## What you have to do
Go through the entries below and copy each line that holds the word "Also".

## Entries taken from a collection
——————

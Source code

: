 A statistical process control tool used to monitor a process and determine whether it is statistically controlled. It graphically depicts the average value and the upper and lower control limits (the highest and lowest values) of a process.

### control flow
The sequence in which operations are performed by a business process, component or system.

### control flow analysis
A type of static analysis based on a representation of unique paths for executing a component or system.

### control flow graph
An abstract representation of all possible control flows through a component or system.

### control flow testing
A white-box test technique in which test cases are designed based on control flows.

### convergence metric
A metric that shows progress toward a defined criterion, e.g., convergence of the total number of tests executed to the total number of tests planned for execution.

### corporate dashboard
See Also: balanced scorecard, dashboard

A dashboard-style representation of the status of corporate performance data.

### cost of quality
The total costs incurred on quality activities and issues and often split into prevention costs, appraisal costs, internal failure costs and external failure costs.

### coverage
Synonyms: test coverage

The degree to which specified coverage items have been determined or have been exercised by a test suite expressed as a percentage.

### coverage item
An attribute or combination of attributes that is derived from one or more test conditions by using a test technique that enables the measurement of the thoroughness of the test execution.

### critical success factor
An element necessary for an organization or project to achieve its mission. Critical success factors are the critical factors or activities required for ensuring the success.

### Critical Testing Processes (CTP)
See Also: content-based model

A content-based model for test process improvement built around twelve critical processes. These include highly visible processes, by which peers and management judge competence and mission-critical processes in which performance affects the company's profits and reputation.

——————

## Written response
See Also: balanced scorecard, dashboard
See Also: content-based model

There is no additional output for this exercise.